Accueil > Le statut du journaliste attaqué : C’est la liberté d’informer qui est en jeu !

Le statut du journaliste attaqué : C’est la liberté d’informer qui est en jeu !

par Le SNJ-CGT

Publie le mercredi 4 avril 2012 par Le SNJ-CGT - Open-Publishing

Le Conseil constitutionnel aura à se prononcer avant le 9 juin 2012 sur quatre questions prioritaires de constitutionnalité (QPC) à propos de la commission arbitrale des journalistes à la suite des recours de deux publications, le quotidien l’Yonne Républicaine et le magazine Marie-Claire.

La commission arbitrale des journalistes est une disposition essentielle du statut du journaliste, adopté à l’unanimité de la Chambre des députés le 14 mars 1935, et, du Sénat cinq jours plus tard et promulgué par le président de la République, Albert Lebrun, le 29 mars de cette même année.

En effet, si le journaliste est un salarié et donc subordonné à son employeur, le législateur a voulu contrebalancer sa subordination en incluant dans le statut des mesures visant à préserver l’indépendance d’un salarié en conscience et donc assurer au citoyen l’accès à une information complète et non suspecte.

Le statut a ainsi reconnu une clause de conscience et une clause dite de cession (en cas de changement de propriétaire de la publication) au journaliste ; mais le législateur a également voulu placer les journalistes à l’abri des caprices des éditeurs en leur accordant une indemnité de licenciement « dissuasive ». La commission arbitrale est en effet également compétente pour fixer le montant de l’indemnité de licenciement pour faute grave et/ou répétée.

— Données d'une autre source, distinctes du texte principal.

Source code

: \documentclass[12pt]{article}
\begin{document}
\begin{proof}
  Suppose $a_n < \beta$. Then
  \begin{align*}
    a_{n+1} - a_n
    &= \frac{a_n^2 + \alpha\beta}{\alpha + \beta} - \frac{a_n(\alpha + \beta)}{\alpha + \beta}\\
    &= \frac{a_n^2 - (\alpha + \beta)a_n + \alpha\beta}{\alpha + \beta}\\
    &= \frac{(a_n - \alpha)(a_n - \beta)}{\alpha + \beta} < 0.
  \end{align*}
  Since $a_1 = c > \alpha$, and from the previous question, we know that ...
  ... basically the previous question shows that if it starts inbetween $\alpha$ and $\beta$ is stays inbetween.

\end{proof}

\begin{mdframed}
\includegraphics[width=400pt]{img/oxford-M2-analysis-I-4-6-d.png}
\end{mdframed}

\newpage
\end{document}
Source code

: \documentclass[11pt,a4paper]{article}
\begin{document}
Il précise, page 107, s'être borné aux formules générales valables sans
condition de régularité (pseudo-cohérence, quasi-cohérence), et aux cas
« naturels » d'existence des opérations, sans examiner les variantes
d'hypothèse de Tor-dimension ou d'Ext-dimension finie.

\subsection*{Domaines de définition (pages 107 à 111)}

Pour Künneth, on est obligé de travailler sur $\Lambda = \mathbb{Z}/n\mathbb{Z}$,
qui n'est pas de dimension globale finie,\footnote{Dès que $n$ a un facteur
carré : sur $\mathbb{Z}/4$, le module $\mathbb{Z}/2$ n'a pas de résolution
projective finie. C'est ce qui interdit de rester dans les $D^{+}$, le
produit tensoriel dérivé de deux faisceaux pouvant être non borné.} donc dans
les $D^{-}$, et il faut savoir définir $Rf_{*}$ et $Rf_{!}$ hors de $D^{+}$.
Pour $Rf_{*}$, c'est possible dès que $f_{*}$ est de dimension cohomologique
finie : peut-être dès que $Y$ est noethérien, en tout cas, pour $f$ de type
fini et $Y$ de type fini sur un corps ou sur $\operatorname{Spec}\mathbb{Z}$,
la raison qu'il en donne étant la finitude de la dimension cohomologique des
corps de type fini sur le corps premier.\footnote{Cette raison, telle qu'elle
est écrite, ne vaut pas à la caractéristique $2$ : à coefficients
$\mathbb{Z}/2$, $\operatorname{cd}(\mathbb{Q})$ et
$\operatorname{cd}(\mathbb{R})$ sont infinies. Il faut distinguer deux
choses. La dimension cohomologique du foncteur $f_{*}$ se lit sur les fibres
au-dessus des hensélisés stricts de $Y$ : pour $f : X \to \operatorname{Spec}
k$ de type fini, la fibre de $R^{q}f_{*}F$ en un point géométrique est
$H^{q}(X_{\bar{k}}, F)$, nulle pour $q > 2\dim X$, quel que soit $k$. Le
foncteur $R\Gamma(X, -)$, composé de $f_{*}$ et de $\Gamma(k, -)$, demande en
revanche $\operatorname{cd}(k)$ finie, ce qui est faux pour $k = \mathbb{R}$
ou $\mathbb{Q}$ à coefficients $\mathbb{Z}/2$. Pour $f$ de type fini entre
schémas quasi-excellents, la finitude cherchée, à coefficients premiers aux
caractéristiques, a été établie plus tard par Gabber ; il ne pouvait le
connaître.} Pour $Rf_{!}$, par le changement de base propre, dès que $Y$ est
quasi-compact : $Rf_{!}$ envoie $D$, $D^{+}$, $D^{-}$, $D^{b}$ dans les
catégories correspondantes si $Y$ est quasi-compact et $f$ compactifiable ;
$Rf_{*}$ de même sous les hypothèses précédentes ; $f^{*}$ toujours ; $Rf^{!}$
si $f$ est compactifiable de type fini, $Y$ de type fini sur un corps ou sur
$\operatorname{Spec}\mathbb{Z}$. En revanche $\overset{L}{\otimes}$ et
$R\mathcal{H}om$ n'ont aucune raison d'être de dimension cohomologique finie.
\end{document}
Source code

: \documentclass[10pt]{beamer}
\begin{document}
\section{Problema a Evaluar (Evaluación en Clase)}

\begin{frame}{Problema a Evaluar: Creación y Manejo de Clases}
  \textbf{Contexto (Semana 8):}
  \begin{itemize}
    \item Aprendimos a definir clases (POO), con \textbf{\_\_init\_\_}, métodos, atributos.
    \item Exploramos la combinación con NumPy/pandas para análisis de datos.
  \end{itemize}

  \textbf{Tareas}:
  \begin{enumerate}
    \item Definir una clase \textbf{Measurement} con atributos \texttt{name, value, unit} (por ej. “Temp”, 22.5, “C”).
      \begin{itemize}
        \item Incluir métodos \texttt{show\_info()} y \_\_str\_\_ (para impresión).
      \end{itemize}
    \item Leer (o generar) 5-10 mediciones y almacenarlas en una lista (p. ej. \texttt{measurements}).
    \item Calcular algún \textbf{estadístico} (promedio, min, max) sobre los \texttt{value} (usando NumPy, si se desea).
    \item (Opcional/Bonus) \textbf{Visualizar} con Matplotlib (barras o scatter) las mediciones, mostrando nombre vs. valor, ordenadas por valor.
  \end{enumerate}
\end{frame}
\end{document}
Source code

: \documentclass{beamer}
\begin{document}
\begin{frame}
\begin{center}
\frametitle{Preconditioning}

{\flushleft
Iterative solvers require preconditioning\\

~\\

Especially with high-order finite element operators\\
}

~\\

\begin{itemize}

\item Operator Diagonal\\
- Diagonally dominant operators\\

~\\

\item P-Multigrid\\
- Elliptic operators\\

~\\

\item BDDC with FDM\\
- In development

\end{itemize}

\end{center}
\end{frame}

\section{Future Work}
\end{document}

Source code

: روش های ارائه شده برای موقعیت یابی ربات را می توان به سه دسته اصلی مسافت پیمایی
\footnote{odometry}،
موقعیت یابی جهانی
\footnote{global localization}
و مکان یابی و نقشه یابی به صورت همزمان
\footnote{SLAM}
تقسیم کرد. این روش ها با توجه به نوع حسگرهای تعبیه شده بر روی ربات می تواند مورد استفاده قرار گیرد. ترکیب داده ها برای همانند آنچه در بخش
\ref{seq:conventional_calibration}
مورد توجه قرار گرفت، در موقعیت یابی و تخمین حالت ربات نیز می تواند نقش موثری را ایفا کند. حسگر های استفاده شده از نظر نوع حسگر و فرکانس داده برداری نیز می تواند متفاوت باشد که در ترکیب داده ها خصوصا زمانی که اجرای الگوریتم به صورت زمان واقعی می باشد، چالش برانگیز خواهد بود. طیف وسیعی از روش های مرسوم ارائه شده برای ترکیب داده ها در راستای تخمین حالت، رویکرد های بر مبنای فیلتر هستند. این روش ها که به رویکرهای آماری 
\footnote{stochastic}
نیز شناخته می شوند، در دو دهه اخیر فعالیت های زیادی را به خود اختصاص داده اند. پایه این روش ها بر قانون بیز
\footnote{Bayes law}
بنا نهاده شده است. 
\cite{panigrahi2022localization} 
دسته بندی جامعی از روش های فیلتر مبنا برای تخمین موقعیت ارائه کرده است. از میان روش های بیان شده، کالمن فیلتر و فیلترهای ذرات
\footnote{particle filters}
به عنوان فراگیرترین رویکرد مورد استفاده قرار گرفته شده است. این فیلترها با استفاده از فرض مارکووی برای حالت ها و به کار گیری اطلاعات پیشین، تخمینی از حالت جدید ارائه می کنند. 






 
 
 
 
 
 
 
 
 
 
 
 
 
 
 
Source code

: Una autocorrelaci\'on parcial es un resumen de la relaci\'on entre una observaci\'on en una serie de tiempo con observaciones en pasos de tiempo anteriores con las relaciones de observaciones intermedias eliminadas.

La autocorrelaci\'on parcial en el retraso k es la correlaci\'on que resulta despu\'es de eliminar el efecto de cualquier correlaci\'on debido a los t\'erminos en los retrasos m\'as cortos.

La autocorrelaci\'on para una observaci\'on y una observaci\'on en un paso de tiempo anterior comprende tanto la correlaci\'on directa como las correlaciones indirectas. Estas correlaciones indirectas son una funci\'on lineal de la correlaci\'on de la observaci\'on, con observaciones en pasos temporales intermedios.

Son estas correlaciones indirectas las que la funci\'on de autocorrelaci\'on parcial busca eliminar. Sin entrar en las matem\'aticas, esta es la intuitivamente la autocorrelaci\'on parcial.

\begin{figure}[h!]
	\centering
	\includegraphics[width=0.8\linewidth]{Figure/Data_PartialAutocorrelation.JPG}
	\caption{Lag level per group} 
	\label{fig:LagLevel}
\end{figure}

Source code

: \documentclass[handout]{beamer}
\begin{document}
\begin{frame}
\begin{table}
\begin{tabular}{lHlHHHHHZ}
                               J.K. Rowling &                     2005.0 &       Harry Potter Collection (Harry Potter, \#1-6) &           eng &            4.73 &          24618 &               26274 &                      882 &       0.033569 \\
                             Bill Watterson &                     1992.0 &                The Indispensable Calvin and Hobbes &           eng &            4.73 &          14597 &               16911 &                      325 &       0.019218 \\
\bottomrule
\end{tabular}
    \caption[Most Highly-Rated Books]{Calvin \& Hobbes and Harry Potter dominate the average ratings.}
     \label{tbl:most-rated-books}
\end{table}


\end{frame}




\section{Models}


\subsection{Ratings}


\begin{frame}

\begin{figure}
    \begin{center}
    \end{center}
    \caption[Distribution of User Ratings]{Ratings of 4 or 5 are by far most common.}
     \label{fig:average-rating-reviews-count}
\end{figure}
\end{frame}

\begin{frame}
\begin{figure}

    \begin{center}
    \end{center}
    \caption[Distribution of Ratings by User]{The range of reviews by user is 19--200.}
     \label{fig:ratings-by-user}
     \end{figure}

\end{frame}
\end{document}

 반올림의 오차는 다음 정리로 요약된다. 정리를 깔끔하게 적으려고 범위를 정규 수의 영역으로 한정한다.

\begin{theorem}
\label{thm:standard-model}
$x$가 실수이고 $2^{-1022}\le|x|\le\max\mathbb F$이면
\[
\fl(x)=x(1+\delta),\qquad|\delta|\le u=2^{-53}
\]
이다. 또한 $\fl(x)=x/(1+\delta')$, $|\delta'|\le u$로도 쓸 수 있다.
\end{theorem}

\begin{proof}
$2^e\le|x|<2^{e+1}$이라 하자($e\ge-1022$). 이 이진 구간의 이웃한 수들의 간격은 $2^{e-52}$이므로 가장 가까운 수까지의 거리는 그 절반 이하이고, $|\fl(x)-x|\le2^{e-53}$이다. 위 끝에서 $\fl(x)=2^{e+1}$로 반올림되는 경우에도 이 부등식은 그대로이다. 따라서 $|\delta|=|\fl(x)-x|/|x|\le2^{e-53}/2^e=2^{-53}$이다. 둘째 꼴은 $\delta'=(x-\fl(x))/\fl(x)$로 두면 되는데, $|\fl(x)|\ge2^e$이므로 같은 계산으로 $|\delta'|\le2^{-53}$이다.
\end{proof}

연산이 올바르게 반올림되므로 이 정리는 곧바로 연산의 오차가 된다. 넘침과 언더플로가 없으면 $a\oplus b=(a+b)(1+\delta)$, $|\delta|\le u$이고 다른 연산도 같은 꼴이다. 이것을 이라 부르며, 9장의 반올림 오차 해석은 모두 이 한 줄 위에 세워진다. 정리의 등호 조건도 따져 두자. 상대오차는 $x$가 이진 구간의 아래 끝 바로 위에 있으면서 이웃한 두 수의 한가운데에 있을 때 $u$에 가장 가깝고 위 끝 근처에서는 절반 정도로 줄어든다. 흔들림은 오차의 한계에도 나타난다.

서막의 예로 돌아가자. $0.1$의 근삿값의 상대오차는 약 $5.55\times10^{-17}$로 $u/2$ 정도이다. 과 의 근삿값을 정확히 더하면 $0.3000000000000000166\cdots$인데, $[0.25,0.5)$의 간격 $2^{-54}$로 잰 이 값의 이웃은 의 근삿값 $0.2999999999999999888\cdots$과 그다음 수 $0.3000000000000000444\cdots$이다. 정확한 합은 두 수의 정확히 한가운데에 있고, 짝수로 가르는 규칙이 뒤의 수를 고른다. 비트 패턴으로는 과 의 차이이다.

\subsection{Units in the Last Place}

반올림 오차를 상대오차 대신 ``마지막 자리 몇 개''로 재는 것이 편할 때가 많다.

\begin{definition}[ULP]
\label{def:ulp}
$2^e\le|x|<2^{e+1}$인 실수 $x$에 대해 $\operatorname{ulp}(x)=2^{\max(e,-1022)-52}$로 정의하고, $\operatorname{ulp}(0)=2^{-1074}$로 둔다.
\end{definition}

La commission a fonctionné 77 ans, mais les nouveaux patrons de presse (souvent des banquiers ou des financiers) pour qui l’information est une marchandise comme une autre qui doit générer des profits à deux chiffres considèrent le statut du journaliste comme « exorbitant du droit commun » et, profitant de l’air du temps qui est à la casse de toute protection sociale, ils sont partis en guerre contre la commission arbitrale.

Pour contester la compétence de la commission, ils s’appuient sur une disposition de la réforme constitutionnelle adoptée par le Parlement le 23 juillet 2008, la question prioritaire de constitutionnalité (QPC).

La Cour de cassation a donc transmis au Conseil constitutionnel les recours de deux groupes de presse, Centre France (éditeur entre autres de La Montagne, le Berry Républicain, le populaire du Centre, le Journal du Centre, la République du Centre, l’Echo Républicain et l’Yonne Républicaine, mais aussi près d’une dizaine d’hebdomadaires, une télévision locale et d’autres filiales) et Marie-Claire Album (qui édite une quinzaine de magazines, notamment féminins, en France et dans le monde).

Le Conseil aura à se prononcer sur deux questions :
« Les dispositions du Code du travail qui rendent la saisine de la commission arbitrale obligatoire pour les journalistes ayant plus de 15 ans d’ancienneté et qui ne prévoient pas de recours à l’encontre de la décision rendue sont-elles conformes :
  à l’article 16 de la Déclaration des droits de l’homme de 1789 qui prévoit le droit à un recours juridictionnel effectif ;
  -à l’article 6 de la Déclaration des droits de l’homme de 1789 qui revoit le principe d’égalité devant la loi et la justice ? »

Le SNJ-CGT rappelle que, pour le législateur, le statut de journaliste est une des garanties de l’indispensable liberté de la presse et que le régime de la presse est donc, en France, dérogatoire au droit commun en raison d’impératifs démocratiques.

Il soutient également que la commission est une commission professionnelle, la mieux à même de rendre un arbitrage, celui des pairs.

Enfin, l’arbitrage est tout à fait limité, puisqu’il n’est compétent que pour fixer le seul montant de l’indemnité de licenciement.

Les deux groupes dans l’affaire n’ont pas été choisis au hasard ; il s’agit de deux des principaux adhérents des organisations patronales les plus antisociales, le Syndicat de la presse quotidienne régionale (SPQR) et le Syndicat de la presse magazine (SPM). En outre, ce sont deux groupes qui se revendiquent de « valeurs humanistes ».

Le SNJ-CGT considère ce recours des deux groupes comme une grave remise en cause du statut du journaliste, qui, s’il devait être amputé de l’une des principales dispositions, mettrait gravement en danger le travail en conscience des journalistes au moment où les syndicats de journalistes revendiquent encore plus de liberté face aux nouveaux actionnaires des groupes de médias, en demandant au législateur de reconnaître l’indépendance rédactionnelle.